La estación de servicio EPA de La Esperanza posee una ubicación crítica dentro de la red vial santacruceña. Al estar situada sobre la Ruta Provincial N°5, constituye uno de los principales puntos de abastecimiento para transportistas, viajeros y trabajadores que circulan por la zona centro de la provincia. Desde el Poder Ejecutivo provincial señalaron que la medida responde a una definición política orientada a mantener bajo control público los activos considerados estratégicos para la conectividad y el suministro regional, con el objetivo primordial de asegurar la continuidad y el normal despacho de combustible.

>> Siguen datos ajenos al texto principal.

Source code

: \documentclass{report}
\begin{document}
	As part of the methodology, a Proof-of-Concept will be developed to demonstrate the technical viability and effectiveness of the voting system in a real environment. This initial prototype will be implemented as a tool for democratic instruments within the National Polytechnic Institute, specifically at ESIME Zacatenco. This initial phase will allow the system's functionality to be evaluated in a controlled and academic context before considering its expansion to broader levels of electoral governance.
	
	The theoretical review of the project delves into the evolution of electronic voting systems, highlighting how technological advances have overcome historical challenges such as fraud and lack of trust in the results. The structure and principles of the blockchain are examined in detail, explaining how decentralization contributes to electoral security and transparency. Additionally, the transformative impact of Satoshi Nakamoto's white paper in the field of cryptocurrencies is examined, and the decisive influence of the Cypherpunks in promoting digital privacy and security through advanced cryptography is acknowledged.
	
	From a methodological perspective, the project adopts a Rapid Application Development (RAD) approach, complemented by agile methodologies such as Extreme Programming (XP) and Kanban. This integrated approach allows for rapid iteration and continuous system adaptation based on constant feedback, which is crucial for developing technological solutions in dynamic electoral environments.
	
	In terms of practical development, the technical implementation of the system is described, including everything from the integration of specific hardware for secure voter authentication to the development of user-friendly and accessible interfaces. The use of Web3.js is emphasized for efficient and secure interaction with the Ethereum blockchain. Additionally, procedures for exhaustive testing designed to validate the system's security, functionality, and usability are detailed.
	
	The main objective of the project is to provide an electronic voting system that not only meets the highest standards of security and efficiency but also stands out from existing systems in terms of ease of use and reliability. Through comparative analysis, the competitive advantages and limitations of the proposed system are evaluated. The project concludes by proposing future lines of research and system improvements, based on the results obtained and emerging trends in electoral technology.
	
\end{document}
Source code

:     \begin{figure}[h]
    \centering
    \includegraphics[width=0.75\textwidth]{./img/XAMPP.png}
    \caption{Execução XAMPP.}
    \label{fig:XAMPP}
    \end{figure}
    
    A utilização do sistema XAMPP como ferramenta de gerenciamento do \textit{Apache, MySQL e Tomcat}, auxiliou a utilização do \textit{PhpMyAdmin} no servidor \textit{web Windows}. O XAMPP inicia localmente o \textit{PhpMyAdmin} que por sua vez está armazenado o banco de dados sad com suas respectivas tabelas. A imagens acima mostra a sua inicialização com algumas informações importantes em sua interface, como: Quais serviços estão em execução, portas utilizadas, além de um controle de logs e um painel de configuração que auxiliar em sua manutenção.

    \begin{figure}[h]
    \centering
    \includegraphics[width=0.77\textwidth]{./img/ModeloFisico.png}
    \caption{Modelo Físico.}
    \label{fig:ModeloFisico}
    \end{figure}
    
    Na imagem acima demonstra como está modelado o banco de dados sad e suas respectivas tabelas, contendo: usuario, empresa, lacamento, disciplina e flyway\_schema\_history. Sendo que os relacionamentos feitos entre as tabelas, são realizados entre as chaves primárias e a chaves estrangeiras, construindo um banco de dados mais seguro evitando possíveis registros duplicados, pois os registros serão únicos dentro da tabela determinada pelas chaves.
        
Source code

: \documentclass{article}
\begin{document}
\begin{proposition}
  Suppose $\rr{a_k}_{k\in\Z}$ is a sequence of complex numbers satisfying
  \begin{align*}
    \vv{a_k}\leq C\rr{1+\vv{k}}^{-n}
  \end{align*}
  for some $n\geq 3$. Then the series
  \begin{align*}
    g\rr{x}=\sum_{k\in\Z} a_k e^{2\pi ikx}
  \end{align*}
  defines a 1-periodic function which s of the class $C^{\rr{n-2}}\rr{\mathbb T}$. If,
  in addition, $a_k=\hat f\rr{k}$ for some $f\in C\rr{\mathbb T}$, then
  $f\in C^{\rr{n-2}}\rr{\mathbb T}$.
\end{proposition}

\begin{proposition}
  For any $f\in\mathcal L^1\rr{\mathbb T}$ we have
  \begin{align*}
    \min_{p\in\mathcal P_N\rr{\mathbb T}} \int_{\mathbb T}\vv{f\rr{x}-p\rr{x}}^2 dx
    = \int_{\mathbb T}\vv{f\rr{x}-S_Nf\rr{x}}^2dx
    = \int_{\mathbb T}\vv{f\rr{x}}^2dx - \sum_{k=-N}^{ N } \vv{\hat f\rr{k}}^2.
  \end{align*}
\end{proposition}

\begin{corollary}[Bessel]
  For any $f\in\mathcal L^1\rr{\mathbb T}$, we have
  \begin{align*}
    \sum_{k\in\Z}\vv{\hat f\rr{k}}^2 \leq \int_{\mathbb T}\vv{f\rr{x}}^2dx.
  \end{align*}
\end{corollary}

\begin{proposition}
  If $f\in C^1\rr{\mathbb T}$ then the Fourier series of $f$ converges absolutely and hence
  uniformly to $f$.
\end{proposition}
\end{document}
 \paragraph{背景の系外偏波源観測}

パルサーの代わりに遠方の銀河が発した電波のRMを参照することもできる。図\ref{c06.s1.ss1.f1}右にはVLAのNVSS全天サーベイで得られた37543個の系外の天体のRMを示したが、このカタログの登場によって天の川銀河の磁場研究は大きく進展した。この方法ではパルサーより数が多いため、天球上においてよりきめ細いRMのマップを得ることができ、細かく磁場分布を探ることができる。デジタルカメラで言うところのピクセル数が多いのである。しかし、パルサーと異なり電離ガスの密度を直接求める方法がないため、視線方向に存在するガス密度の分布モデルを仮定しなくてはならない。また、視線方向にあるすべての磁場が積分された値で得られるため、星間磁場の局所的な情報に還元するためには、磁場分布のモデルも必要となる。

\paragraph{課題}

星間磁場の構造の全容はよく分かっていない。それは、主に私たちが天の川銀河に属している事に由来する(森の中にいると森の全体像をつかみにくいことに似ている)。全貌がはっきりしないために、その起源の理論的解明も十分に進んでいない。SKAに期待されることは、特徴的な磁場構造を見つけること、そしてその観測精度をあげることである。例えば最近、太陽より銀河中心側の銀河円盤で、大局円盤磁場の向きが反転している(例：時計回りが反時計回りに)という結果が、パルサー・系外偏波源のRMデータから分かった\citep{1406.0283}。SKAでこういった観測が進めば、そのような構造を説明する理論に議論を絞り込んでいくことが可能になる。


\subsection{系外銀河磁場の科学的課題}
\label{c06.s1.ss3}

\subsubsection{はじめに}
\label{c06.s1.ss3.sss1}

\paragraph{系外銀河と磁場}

La concesión estuvo durante años a cargo del empresario Lucio Gómez, quien operaba el establecimiento a partir de un acuerdo firmado durante la gestión anterior de Fomicruz, cuando la empresa era administrada por Esteban Tejada.

Para llevar adelante el traspaso, representantes de la firma estatal y del exconcesionario conformaron una mesa de diálogo destinada a coordinar el proceso de transición operativa y administrativa. Desde la Provincia destacaron que el traspaso se desarrolla en un marco de normalidad y cooperación entre las partes, fijando como una de las prioridades absolutas salvaguardar los puestos de trabajo y garantizar la estabilidad laboral de todo el personal que se desempeña en el establecimiento.